Stored items from a collection
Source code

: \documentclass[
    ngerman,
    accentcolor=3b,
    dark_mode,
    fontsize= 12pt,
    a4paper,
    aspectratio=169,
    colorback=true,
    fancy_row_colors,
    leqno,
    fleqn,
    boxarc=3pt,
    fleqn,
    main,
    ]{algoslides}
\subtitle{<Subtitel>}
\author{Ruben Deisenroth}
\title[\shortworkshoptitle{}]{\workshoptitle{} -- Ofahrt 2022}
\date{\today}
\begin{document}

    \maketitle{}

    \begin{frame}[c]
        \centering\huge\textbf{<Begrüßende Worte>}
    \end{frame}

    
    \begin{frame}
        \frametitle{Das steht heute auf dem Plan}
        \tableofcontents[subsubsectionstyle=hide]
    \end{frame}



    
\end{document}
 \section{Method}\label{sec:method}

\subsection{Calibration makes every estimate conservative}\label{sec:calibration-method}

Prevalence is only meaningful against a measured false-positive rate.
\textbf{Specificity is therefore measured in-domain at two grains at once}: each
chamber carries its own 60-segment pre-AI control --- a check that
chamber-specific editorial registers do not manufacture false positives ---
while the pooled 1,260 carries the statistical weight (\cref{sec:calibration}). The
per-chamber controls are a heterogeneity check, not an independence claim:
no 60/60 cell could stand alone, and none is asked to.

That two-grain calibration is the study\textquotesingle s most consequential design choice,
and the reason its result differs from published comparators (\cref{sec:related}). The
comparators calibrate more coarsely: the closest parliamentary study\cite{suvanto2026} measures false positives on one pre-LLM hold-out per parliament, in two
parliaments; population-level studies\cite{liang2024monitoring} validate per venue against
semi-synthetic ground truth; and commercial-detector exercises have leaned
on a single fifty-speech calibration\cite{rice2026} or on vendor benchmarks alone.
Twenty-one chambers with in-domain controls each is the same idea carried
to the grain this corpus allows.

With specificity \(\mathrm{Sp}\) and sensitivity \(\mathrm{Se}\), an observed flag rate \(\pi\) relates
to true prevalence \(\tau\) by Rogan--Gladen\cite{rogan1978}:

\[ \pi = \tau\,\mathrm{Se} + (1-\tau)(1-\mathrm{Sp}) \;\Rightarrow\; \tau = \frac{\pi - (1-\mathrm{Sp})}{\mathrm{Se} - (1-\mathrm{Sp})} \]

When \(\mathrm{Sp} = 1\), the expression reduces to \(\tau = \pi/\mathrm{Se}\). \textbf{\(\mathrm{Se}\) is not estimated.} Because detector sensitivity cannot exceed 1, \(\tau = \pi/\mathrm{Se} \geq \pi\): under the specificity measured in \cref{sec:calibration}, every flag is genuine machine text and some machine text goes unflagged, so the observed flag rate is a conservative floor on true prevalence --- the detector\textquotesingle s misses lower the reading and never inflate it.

What to do
Output each entry once again, exactly as shown above.

Problem solution
Source code

: \documentclass[
    ngerman,
    accentcolor=3b,
    dark_mode,
    fontsize= 12pt,
    a4paper,
    aspectratio=169,
    colorback=true,
    fancy_row_colors,
    leqno,
    fleqn,
    boxarc=3pt,
    fleqn,
    main,
    ]{algoslides}
\subtitle{<Subtitel>}
\author{Ruben Deisenroth}
\title[\shortworkshoptitle{}]{\workshoptitle{} -- Ofahrt 2022}
\date{\today}
\begin{document}

    \maketitle{}

    \begin{frame}[c]
        \centering\huge\textbf{<Begrüßende Worte>}
    \end{frame}

    
    \begin{frame}
        \frametitle{Das steht heute auf dem Plan}
        \tableofcontents[subsubsectionstyle=hide]
    \end{frame}



    
\end{document}
 \section{Method}\label{sec:method}

\subsection{Calibration makes every estimate conservative}\label{sec:calibration-method}

Prevalence is only meaningful against a measured false-positive rate.
\textbf{Specificity is therefore measured in-domain at two grains at once}: each
chamber carries its own 60-segment pre-AI control --- a check that
chamber-specific editorial registers do not manufacture false positives ---
while the pooled 1,260 carries the statistical weight (\cref{sec:calibration}). The
per-chamber controls are a heterogeneity check, not an independence claim:
no 60/60 cell could stand alone, and none is asked to.

That two-grain calibration is the study\textquotesingle s most consequential design choice,
and the reason its result differs from published comparators (\cref{sec:related}). The
comparators calibrate more coarsely: the closest parliamentary study\cite{suvanto2026} measures false positives on one pre-LLM hold-out per parliament, in two
parliaments; population-level studies\cite{liang2024monitoring} validate per venue against
semi-synthetic ground truth; and commercial-detector exercises have leaned
on a single fifty-speech calibration\cite{rice2026} or on vendor benchmarks alone.
Twenty-one chambers with in-domain controls each is the same idea carried
to the grain this corpus allows.

With specificity \(\mathrm{Sp}\) and sensitivity \(\mathrm{Se}\), an observed flag rate \(\pi\) relates
to true prevalence \(\tau\) by Rogan--Gladen\cite{rogan1978}:

\[ \pi = \tau\,\mathrm{Se} + (1-\tau)(1-\mathrm{Sp}) \;\Rightarrow\; \tau = \frac{\pi - (1-\mathrm{Sp})}{\mathrm{Se} - (1-\mathrm{Sp})} \]

When \(\mathrm{Sp} = 1\), the expression reduces to \(\tau = \pi/\mathrm{Se}\). \textbf{\(\mathrm{Se}\) is not estimated.} Because detector sensitivity cannot exceed 1, \(\tau = \pi/\mathrm{Se} \geq \pi\): under the specificity measured in \cref{sec:calibration}, every flag is genuine machine text and some machine text goes unflagged, so the observed flag rate is a conservative floor on true prevalence --- the detector\textquotesingle s misses lower the reading and never inflate it.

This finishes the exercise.